WP47 Migration & multilingualism: Implications for linguistic anthropology and education research
Collins
2007
Abstract
Large-scale migration has numerous consequences for both migrants and host societies. These have sociopolitical, cultural and linguistic dimensions, and can be phrased as the challenge of grappling, theoretically and practically, with volatile linguistic and cultural difference. In exploring the nature and implications of such difference, this paper presents and discusses three cases. The first focuses on the experiences of immigrant children in schools in the city and suburbs of Albany, NY; the second involves Belgian schools in the city of Antwerp which serve Turkish, African, and Eastern European children; the last? considers the linguistic situation in Barcelona, in light of a second wave of migration into that region of Spain.

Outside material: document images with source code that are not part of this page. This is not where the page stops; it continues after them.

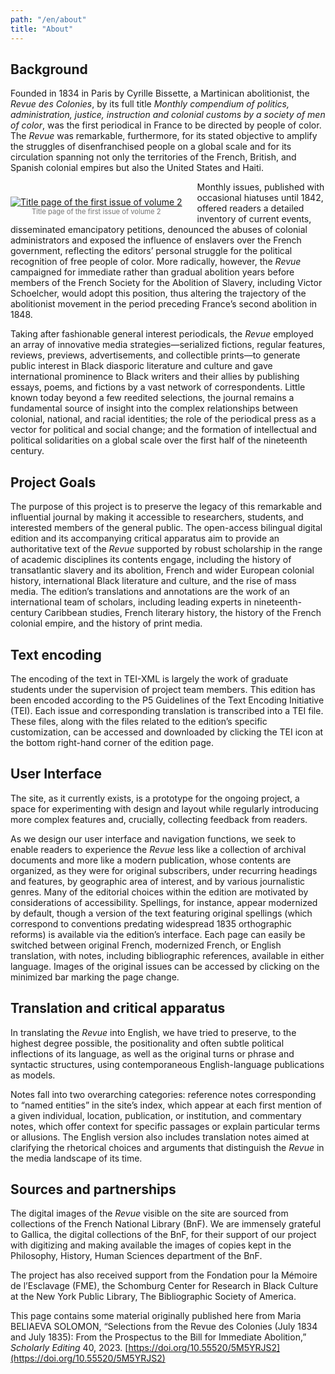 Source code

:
 ```yaml
---
path: "/en/about"
title: "About"
---
```


## Background

Founded in 1834 in Paris by Cyrille Bissette, a Martinican abolitionist, the _Revue des Colonies_, by its full title _Monthly compendium of politics, administration, justice, instruction and colonial customs by a society of men of color_, was the first periodical in France to be directed by people of color. The _Revue_ was remarkable, furthermore, for its stated objective to amplify the struggles of disenfranchised people on a global scale and for its circulation spanning not only the territories of the French, British, and Spanish colonial empires but also the United States and Haiti.

<div style="
    float: left;
    margin: 1.5rem 1.5rem 0 0;
    color: rgb(116, 116, 116);
  ">
  <a href='https://gallica.bnf.fr/ark:/12148/bd6t54043487/f13.item.zoom' target='_blank'>
    <img src="https://gallica.bnf.fr/iiif/ark:/12148/bd6t54043487/f13/91.24573216995434,313.2549317147191,2180.9635811836124,3221.2063732928677/369,545/0/native.jpg" alt="Title page of the first issue of volume 2" />
  </a>
  <div style="font-size: 80%; text-align: center">Title page of the first issue of volume 2</div>
</div>


Monthly issues, published with occasional hiatuses until 1842, offered readers a detailed inventory of current events, disseminated emancipatory petitions, denounced the abuses of colonial administrators and exposed the influence of enslavers over the French government, reflecting the editors’ personal struggle for the political recognition of free people of color. More radically, however, the _Revue_ campaigned for immediate rather than gradual abolition years before members of the French Society for the Abolition of Slavery, including Victor Schoelcher, would adopt this position, thus altering the trajectory of the abolitionist movement in the period preceding France’s second abolition in 1848.

Taking after fashionable general interest periodicals, the _Revue_ employed an array of innovative media strategies—serialized fictions, regular features, reviews, previews, advertisements, and collectible prints—to generate public interest in Black diasporic literature and culture and gave international prominence to Black writers and their allies by publishing essays, poems, and fictions by a vast network of correspondents. Little known today beyond a few reedited selections, the journal remains a fundamental source of insight into the complex relationships between colonial, national, and racial identities; the role of the periodical press as a vector for political and social change; and the formation of intellectual and political solidarities on a global scale over the first half of the nineteenth century.

<h2 style="clear: both">Project Goals</h2>

The purpose of this project is to preserve the legacy of this remarkable and influential journal by making it accessible to researchers, students, and interested members of the general public. The open-access bilingual digital edition and its accompanying critical apparatus aim to provide an authoritative text of the _Revue_ supported by robust scholarship in the range of academic disciplines its contents engage, including the history of transatlantic slavery and its abolition, French and wider European colonial history, international Black literature and culture, and the rise of mass media. The edition’s translations and annotations are the work of an international team of scholars, including leading experts in nineteenth-century Caribbean studies, French literary history, the history of the French colonial empire, and the history of print media. 

## Text encoding

The encoding of the text in TEI-XML is largely the work of graduate students under the supervision of project team members. This edition has been encoded according to the P5 Guidelines of the Text Encoding Initiative (TEI). Each issue and corresponding translation is transcribed into a TEI file. These files, along with the files related to the edition’s specific customization, can be accessed and downloaded by clicking the TEI icon at the bottom right-hand corner of the edition page. 

## User Interface

The site, as it currently exists, is a prototype for the ongoing project, a space for experimenting with design and layout while regularly introducing more complex features and, crucially, collecting feedback from readers.

As we design our user interface and navigation functions, we seek to enable readers to experience the _Revue_ less like a collection of archival documents and more like a modern publication, whose contents are organized, as they were for original subscribers, under recurring headings and features, by geographic area of interest, and by various journalistic genres. Many of the editorial choices within the edition are motivated by considerations of accessibility. Spellings, for instance, appear modernized by default, though a version of the text featuring original spellings (which correspond to conventions predating widespread 1835 orthographic reforms) is available via the edition’s interface. Each page can easily be switched between original French, modernized French, or English translation, with notes, including bibliographic references, available in either language. Images of the original issues can be accessed by clicking on the minimized bar marking the page change. 

## Translation and critical apparatus

In translating the _Revue_ into English, we have tried to preserve, to the highest degree possible, the positionality and often subtle political inflections of its language, as well as the original turns or phrase and syntactic structures, using contemporaneous English-language publications as models.

Notes fall into two overarching categories: reference notes corresponding to “named entities” in the site’s index, which appear at each first mention of a given individual, location, publication, or institution, and commentary notes, which offer context for specific passages or explain particular terms or allusions. The English version also includes translation notes aimed at clarifying the rhetorical choices and arguments that distinguish the _Revue_ in the media landscape of its time. 

## Sources and partnerships

The digital images of the _Revue_ visible on the site are sourced from collections of the French National Library (BnF). We are immensely grateful to Gallica, the digital collections of the BnF, for their support of our project with digitizing and making available the images of copies kept in the Philosophy, History, Human Sciences department of the BnF. 

The project has also received support from the Fondation pour la Mémoire de l’Esclavage  (FME), the Schomburg Center for Research in Black Culture at the New York Public Library, The Bibliographic Society of America.

This page contains some material originally published here from Maria BELIAEVA SOLOMON, “Selections from the Revue des Colonies (July 1834 and July 1835): From the Prospectus to the Bill for Immediate Abolition,” _Scholarly Editing_ 40, 2023.
[https://doi.org/10.55520/5M5YRJS2](https://doi.org/10.55520/5M5YRJS2)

Concepts of indexicality, participant alignment, and spatial-temporal scale are used to analyze issues of identity, learning, agency, and power as they appear within and across the cases. Drawing on the case-based specifics, I argue that migration-based language pluralism poses particular challenges for thinking about education, because schools are where difficult issues of knowledge and value, of language and belonging, get sharply and repeatedly raised. It also poses challenges for the discipline of linguistic anthropology, since it requires attention to multi-scalar processes: transnational population movements, nation-state institutions, and communicative encounters of an intimate, face-to-face nature. Recent theoretical work on globalized forms of segregation and conflict poses challenges for both ethnographic educational research and linguistic anthropology.